Although Moradi–Shalal v. Fireman's Fund Ins. Companies, supra, 46 Cal.3d 287, 250 Cal.Rptr. 116, 758 P.2d 58 precludes third party actions premised upon the insurer's failure to comply with section 790.03 of the Insurance Code, the decision acknowledges that “the courts retain jurisdiction to impose civil damages or other remedies against insurers in appropriate common law actions, based on such traditional theories as fraud [and] infliction of emotional distress․”  (Id. at pp. 304–305, 250 Cal.Rptr. 116, 758 P.2d 58.)  Lee v. Travelers (1988) 205 Cal.App.3d 691, 252 Cal.Rptr. 468, decided after Moradi–Shalal, suggests that while an insurer's mere failure to fulfill its statutory duties cannot support a third party action for intentional infliction of emotional distress (Schlauch v. Hartford Accident & Indemnity Co. (1983) 146 Cal.App.3d 926, 936, 194 Cal.Rptr. 658), such an action would lie based upon “other acts ‘․ so extreme as to exceed all bounds of that usually tolerated in a civilized community.’  [Citation.]”  (205 Cal.App.3d at p. 694–695, 252 Cal.Rptr. 468.)   Here the complaint is not predicated on a failure to fulfill statutory duties.   The allegations of the insurers' knowledge of the injured party's financial and emotional condition and of the subjective desire to harm the injured party do not constitute “other acts” upon which a claim for intentional infliction of emotional distress may be predicated.

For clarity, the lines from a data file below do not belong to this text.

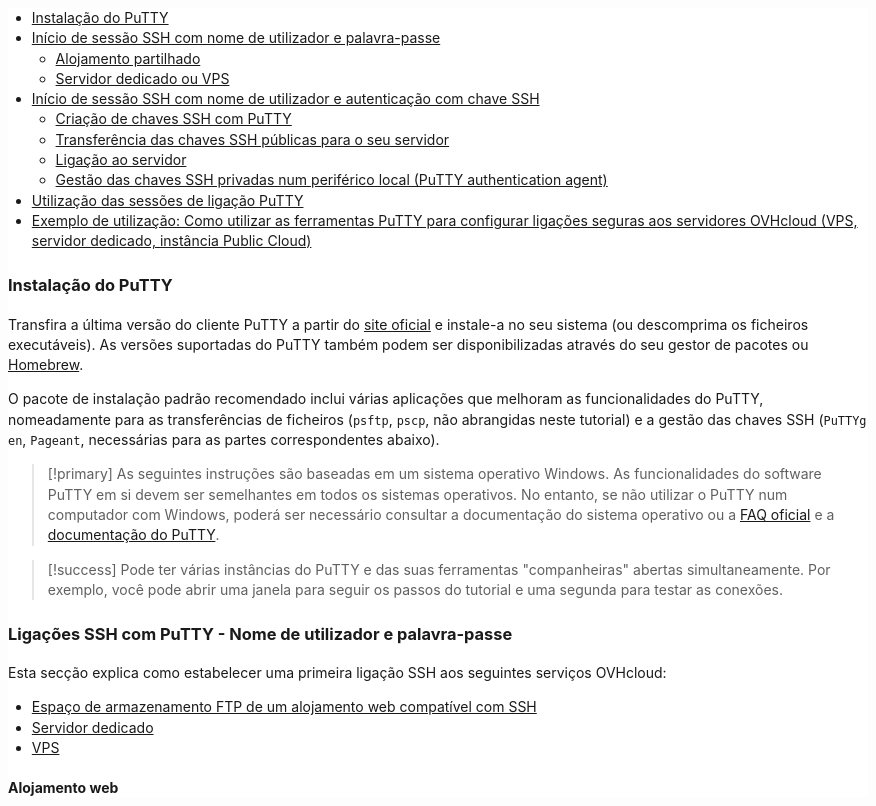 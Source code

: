 - [Instalação do PuTTY](#installation)
- [Início de sessão SSH com nome de utilizador e palavra-passe](#sshconnect1)
    - [Alojamento partilhado](#webhosting)
    - [Servidor dedicado ou VPS](#cloudserver)
- [Início de sessão SSH com nome de utilizador e autenticação com chave SSH](#sshconnect2)
    - [Criação de chaves SSH com PuTTY](#puttygen)
    - [Transferência das chaves SSH públicas para o seu servidor](#transferkeys)
    - [Ligação ao servidor](#puttykeys)
    - [Gestão das chaves SSH privadas num periférico local (PuTTY authentication agent)](#pageant)
- [Utilização das sessões de ligação PuTTY](#sessions)
- [Exemplo de utilização: Como utilizar as ferramentas PuTTY para configurar ligações seguras aos servidores OVHcloud (VPS, servidor dedicado, instância Public Cloud)](#example)


<a name="installation"></a>

### Instalação do PuTTY

Transfira a última versão do cliente PuTTY a partir do [site oficial](https://www.chiark.greenend.org.uk/~sgtatham/putty/latest.html) e instale-a no seu sistema (ou descomprima os ficheiros executáveis). As versões suportadas do PuTTY também podem ser disponibilizadas através do seu gestor de pacotes ou [Homebrew](https://brew.sh/).

O pacote de instalação padrão recomendado inclui várias aplicações que melhoram as funcionalidades do PuTTY, nomeadamente para as transferências de ficheiros (`psftp`, `pscp`, não abrangidas neste tutorial) e a gestão das chaves SSH (`PuTTYgen`, `Pageant`, necessárias para as partes correspondentes abaixo).

> [!primary]
> As seguintes instruções são baseadas em um sistema operativo Windows. As funcionalidades do software PuTTY em si devem ser semelhantes em todos os sistemas operativos. No entanto, se não utilizar o PuTTY num computador com Windows, poderá ser necessário consultar a documentação do sistema operativo ou a [FAQ oficial](https://www.chiark.greenend.org.uk/~sgtatham/putty/faq.html) e a [documentação do PuTTY](https://www.chiark.greenend.org.uk/~sgtatham/putty/docs.html).
>

> [!success]
> Pode ter várias instâncias do PuTTY e das suas ferramentas "companheiras" abertas simultaneamente. Por exemplo, você pode abrir uma janela para seguir os passos do tutorial e uma segunda para testar as conexões.
>

<a name="sshconnect1"></a>

### Ligações SSH com PuTTY - Nome de utilizador e palavra-passe

Esta secção explica como estabelecer uma primeira ligação SSH aos seguintes serviços OVHcloud:

- [Espaço de armazenamento FTP de um alojamento web compatível com SSH](/links/web/hosting-compare)
- [Servidor dedicado](/links/bare-metal/bare-metal)
- [VPS](/links/bare-metal/vps)

<a name="webhosting"></a>

#### Alojamento web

As indicated, Moradi–Shalal does not immunize insurers from liability for all outrageous acts taken in pursuit of their otherwise legitimate business interests.   For example, a cause of action for intentional infliction of emotional distress may lie where an insurer sends harassing or deceptive letters in an effort to induce a third party claimant to settle.  (See Fletcher v. Western National Life Ins. Co. (1970) 10 Cal.App.3d 376, 394–396, 89 Cal.Rptr. 78.)   On the other hand, it has been held that in the absence of other outrageous acts, an insurer's bad faith refusal in violation of the insurer's statutory duties (Ins.Code, § 790.03, subd. (h)(5)) promptly to pay a reasonable third party claim in the face of clear liability will not support an action by the third party for intentional tort.  (Lee, supra, 205 Cal.App.3d at pp. 694–695, 252 Cal.Rptr. 468.) 1  A fortiori, where no statute or case law imposes a duty upon an insurer to tender a requested payment as an advance on an anticipated settlement, intentional infliction of emotional distress will not lie for refusal to do so, regardless of the insurer's subjective knowledge or intent.

Defendants had established a program authorizing an adjuster to “advance payment of expenses to the claimant, without prejudice to his or her claim other than to constitute a credit against ultimate settlement.”   The program was a “technique” to be used in the discretion of the adjuster in the interest of the insurer.2  There is no allegation the program was incorporated in the insured's policy.   Indeed, there is no allegation plaintiffs were aware of the program and its guidelines until after they had filed their original third party complaint.   The existence of the program does not create a legal duty between the insurer and a third party claimant.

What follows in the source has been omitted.